The Court also finds that the court below properly emphasized the fact that the teachers' ability to withdraw their own contributions was also contrary to a traditional spendthrift trust.[1] There is a split of *427 authority on whether such a contingent right of withdrawal precludes a finding of a spendthrift trust. Compare In re Wiggins, 60 B.R. 89, 94-95 (N.D.Ohio 1986) (remote contingency of withdrawal did not defeat finding of spendthrift trust) with In re Sundeen, 62 B.R. 619, 620 (Bankr.C.D. Ill.1986) (possibility of withdrawal upon termination of employment defeated spendthrift statuts). In the present case the Court concludes that a teacher's right of withdrawal of his or her own funds upon termination of employment, precludes a finding of spendthrift trust. The trust arrangement at issue is not enforceable as a traditional spendthrift trust under Minnesota law.

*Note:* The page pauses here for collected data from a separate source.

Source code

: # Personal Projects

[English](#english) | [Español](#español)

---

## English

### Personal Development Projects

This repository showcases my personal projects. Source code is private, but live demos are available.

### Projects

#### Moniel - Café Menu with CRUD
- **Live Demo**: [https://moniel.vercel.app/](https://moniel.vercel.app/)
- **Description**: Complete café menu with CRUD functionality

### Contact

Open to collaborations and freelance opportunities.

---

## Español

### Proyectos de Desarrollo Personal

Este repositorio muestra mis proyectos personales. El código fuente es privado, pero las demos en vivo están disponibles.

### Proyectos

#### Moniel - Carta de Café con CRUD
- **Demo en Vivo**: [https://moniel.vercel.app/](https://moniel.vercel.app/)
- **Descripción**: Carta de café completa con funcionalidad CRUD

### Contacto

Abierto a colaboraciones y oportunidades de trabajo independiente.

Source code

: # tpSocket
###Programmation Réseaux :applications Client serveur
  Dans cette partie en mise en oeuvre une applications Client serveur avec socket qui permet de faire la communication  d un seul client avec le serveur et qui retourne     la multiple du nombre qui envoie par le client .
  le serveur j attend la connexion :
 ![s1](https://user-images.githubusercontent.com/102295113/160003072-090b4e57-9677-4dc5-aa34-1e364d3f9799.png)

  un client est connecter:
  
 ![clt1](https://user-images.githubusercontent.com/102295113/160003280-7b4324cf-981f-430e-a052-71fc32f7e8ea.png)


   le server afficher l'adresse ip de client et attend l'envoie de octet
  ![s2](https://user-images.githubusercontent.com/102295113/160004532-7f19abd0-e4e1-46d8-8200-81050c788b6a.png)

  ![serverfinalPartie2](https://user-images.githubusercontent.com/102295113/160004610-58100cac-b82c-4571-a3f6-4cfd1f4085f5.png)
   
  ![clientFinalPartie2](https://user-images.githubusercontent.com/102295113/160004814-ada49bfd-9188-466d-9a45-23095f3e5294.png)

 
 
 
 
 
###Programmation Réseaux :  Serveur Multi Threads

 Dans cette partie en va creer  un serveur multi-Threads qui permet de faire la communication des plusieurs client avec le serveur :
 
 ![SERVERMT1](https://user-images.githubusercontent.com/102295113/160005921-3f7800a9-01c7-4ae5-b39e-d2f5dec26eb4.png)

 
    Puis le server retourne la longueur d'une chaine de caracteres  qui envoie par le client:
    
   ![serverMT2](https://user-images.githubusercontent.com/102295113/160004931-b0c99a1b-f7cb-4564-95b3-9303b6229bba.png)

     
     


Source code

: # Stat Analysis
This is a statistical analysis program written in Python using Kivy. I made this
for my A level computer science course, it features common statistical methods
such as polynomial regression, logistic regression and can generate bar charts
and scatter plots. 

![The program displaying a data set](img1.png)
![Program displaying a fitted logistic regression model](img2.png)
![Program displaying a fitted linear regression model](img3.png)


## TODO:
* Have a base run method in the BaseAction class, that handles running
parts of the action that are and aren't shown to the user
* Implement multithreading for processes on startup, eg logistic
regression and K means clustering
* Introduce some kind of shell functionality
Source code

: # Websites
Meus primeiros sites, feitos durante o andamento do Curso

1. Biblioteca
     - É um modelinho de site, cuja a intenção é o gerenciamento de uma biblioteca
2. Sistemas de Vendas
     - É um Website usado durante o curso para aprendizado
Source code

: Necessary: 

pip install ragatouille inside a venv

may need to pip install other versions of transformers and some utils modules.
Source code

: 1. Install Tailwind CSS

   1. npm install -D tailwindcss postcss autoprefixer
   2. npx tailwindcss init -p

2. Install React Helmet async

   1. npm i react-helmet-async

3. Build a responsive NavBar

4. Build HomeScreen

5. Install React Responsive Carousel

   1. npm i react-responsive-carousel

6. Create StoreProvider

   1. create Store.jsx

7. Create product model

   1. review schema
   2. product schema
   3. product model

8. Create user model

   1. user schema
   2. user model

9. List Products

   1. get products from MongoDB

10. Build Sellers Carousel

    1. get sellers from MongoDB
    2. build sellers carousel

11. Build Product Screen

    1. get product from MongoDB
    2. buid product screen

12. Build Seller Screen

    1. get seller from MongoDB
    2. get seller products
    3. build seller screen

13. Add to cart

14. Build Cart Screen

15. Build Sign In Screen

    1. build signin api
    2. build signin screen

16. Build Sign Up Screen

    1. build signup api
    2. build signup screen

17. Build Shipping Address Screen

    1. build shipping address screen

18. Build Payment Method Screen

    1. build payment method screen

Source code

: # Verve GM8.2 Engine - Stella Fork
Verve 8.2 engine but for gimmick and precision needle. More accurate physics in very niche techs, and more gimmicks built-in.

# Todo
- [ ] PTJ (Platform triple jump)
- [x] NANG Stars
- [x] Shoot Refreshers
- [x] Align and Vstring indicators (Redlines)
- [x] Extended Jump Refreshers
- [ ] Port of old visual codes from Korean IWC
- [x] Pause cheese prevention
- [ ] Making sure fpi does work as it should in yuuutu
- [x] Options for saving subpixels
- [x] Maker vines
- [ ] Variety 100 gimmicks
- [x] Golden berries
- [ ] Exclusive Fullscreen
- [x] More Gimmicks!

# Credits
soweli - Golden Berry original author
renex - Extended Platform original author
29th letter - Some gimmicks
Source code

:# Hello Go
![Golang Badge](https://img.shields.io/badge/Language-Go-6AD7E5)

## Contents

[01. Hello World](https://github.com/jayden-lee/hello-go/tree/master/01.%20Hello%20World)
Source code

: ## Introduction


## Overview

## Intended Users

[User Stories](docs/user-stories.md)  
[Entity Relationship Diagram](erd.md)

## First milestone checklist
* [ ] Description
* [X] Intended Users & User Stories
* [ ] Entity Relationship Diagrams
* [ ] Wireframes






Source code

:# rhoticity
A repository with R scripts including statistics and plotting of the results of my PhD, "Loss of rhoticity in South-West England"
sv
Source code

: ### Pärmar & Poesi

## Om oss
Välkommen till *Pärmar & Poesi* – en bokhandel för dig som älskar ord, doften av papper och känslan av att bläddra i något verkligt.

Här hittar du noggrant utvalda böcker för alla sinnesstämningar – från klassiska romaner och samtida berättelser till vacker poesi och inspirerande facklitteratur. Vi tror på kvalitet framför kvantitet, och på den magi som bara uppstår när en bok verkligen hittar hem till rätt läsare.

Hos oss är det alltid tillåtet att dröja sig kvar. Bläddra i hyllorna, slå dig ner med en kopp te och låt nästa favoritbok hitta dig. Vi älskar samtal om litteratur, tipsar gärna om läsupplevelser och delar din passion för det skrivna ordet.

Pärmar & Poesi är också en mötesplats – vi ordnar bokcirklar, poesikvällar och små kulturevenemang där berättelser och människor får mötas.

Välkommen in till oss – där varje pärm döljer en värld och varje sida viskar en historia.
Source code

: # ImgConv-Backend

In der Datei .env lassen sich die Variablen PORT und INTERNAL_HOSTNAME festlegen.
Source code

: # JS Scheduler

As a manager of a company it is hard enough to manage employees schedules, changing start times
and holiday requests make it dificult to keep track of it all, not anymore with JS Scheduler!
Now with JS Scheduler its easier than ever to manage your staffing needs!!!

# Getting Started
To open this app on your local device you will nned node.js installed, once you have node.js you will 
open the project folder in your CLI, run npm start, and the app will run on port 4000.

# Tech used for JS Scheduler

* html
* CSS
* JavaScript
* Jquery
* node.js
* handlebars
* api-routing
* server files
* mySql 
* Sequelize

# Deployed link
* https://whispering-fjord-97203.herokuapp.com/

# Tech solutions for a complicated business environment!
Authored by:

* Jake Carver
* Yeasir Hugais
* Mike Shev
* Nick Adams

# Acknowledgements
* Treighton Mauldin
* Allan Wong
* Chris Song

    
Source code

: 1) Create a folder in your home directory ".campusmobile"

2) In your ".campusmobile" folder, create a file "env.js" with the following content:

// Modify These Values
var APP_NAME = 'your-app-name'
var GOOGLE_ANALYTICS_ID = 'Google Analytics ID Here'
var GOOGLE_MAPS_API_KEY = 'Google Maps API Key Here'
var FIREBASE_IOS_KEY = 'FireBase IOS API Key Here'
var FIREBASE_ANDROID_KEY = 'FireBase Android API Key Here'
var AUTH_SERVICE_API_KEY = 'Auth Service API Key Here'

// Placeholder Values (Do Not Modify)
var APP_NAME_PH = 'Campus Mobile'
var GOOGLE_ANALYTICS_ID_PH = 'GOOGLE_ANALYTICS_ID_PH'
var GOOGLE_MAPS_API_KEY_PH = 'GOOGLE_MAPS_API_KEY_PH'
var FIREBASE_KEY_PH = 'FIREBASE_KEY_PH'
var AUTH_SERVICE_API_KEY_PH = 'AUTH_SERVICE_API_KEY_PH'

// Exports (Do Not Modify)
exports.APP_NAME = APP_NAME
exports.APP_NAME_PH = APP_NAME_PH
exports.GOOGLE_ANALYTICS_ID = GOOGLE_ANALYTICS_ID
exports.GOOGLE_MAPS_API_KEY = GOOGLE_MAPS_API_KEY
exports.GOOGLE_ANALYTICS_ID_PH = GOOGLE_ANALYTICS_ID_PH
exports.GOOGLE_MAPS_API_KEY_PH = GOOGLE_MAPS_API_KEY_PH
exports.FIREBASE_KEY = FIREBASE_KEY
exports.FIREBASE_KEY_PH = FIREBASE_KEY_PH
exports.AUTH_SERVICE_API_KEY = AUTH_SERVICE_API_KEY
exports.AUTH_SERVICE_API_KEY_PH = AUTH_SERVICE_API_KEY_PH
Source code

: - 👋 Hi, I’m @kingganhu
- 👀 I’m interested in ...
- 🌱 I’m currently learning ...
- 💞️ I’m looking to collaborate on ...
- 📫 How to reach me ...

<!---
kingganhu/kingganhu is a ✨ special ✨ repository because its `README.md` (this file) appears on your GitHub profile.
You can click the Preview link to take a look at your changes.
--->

Based on the foregoing, and upon review of all the files, records, proceedings and arguments of counsel,
IT IS ORDERED that:
1. appellant's appeal is denied;
2. the bankruptcy court's order is affirmed.
NOTES
[1] At oral argument appellant suggested that if the funds are reachable by the trustee, the teachers would automatically forfeit their right to benefit from the corresponding contributions of their employers even if the teachers did not retire. The Court notes that nothing in section 354.49 of the Teachers Retirement Act appears to require this result.